Should this one be called the kick-two?
Near the end of the first quarter, defensive end Lawrence Guy blocked the extra point attempt and rookie cornerback Tavon Young picked up the deflection and took it 65 yards for two points.
At the time, it cut the Browns' lead to 20-2, but it represented a three-point swing. Instead of Cleveland taking a 21-point lead, the Browns led by just 18. Instead of needing a field goal to tie at the end of the game, Cleveland needed a touchdown.
After the game, reporters asked Ravens players and Head Coach John Harbaugh for their take on the turning point. They pointed to the blocked PAT.
"The first key is that blocked extra point," quarterback Joe Flacco said. "The fact that you can get two points on it now, that forces them to have to get into the end zone at the end."
Two years ago, the NFL changed the rules on PATs by moving them back and allowing the defense to score. The Ravens also took advantage of the rule change in the preseason when safety Anthony Levine returned an intercepted two-point conversion attempt to win in Indianapolis.
Blocking an extra point may be even harder to pull off than the interception return.
"To get a hand out, to not give up, not quit – that play right there is really a hard play. It's the toughest two seconds in football," Harbaugh said.
"Then a rookie, Tavon, to be exactly where he's supposed to be, in the exact right spot he's supposed to be in in case it gets blocked, he's right there to scoop and score. That's the kind of thing I think as a coach you feel really good about."
The 6-foot-4, 305-pound Guy got good push off the snap and got his arm up. The kick bounced almost directly back and Young got it in stride. It's what the Ravens practice day in and day out when they focus on special teams.
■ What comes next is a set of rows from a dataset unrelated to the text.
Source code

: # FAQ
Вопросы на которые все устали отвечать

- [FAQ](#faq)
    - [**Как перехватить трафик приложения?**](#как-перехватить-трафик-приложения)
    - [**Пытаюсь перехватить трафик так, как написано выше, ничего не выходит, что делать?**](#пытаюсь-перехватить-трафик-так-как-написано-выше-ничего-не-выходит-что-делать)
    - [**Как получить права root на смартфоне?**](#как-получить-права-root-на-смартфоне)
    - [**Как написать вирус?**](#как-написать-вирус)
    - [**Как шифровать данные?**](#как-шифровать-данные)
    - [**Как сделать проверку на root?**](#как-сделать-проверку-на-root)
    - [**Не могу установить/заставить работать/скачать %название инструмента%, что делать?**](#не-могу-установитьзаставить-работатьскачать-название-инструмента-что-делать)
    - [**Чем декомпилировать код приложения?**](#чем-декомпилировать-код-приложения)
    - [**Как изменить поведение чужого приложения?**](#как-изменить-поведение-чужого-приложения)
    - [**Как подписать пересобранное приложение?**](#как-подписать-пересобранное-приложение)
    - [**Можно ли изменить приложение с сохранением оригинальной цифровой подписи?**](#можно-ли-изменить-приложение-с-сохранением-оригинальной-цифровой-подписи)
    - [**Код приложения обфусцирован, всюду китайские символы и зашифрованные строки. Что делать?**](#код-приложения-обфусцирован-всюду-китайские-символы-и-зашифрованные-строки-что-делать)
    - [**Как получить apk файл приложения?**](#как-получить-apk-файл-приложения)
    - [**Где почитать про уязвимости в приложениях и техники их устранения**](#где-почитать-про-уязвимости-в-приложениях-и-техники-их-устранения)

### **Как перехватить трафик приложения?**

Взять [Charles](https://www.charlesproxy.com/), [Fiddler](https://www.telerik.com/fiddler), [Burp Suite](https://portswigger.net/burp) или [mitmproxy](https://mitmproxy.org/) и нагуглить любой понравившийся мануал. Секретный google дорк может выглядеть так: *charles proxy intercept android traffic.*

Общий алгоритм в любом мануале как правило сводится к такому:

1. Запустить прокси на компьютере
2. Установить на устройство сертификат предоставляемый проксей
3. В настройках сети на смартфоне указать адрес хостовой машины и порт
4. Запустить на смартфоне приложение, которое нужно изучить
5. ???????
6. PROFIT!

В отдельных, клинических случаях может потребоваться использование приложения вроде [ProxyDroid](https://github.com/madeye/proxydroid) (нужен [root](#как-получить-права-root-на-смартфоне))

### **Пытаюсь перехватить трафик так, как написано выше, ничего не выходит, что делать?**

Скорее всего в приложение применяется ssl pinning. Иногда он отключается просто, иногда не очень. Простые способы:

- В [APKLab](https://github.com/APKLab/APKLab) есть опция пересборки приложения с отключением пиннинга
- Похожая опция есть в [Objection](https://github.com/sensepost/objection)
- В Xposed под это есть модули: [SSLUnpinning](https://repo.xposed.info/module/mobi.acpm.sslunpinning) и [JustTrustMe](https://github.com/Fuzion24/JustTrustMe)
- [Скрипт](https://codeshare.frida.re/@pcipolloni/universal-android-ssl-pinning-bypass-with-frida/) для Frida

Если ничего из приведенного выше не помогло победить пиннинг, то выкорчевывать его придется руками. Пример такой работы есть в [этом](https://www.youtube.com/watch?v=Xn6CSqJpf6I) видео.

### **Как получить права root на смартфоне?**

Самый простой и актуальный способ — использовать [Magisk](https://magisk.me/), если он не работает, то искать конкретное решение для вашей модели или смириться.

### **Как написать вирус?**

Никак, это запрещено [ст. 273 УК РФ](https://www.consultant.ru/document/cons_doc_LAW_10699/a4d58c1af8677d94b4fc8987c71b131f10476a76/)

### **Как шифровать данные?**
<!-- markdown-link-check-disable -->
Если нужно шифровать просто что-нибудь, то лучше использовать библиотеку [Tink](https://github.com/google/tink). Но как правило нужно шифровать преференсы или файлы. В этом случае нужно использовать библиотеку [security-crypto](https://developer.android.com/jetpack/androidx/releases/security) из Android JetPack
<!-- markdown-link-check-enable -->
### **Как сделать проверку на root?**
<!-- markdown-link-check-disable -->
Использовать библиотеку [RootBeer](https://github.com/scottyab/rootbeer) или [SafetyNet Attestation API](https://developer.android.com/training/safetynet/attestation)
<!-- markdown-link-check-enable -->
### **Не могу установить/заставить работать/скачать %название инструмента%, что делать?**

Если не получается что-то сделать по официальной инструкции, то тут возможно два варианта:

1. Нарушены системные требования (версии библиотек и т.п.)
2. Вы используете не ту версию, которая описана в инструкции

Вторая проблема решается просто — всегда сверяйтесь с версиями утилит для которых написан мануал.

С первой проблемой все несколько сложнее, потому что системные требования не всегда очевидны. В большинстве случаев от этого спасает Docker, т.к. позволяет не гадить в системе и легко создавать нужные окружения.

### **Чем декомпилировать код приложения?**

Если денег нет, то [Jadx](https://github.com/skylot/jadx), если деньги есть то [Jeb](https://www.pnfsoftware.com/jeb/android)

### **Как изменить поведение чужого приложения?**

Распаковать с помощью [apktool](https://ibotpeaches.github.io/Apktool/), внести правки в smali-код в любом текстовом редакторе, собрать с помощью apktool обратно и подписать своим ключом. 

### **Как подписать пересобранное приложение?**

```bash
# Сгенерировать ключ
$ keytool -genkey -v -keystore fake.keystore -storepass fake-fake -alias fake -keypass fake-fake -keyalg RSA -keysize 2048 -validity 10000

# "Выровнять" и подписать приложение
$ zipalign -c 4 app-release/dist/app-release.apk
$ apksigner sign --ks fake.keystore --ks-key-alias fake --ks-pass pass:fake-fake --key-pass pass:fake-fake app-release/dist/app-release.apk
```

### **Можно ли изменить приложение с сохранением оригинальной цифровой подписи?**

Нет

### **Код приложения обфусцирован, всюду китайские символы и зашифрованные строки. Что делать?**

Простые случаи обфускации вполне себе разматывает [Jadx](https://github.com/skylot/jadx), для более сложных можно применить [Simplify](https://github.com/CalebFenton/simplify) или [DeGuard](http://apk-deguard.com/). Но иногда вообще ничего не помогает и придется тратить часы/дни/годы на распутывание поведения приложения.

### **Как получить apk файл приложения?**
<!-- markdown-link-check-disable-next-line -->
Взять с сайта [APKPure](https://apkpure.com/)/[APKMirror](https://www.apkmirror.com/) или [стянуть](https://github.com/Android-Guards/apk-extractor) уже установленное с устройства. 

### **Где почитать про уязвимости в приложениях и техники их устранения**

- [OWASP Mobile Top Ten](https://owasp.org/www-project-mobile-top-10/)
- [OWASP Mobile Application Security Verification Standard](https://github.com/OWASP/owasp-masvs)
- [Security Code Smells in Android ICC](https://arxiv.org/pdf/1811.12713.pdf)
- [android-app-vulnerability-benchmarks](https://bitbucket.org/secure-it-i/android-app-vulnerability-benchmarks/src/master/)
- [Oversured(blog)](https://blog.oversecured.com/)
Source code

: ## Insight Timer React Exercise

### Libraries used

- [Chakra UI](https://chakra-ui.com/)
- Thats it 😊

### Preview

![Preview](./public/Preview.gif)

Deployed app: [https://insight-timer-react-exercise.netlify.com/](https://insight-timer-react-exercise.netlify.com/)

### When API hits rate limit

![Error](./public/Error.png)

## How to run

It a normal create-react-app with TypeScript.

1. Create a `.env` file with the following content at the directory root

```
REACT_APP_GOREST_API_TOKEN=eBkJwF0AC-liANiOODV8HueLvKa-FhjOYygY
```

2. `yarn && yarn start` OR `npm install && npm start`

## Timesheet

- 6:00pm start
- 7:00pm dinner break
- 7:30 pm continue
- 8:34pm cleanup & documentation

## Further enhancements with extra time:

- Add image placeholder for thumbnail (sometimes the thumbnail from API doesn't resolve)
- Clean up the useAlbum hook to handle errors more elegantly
"Every down when we go on field goal block, our goal is to block the field goal," Guy said. "That's the main thing we have our focus on is to knock them back, get our hands up, block it and try to take it back [to the end zone]."
The Ravens' special teams unit excelled at blocking kicks last year. From Weeks 7 to 11, the Ravens blocked a kick (two PATs, two field goals and one punt) in five-straight games, a feat that had not been pulled off since 1983 (Atlanta Falcons).
Baltimore is off to an earlier start this year, and will look to kick off another streak next week in Jacksonville.
"When it happened, all I could think about is, 'Hey, let's try to get another one,'" Guy said.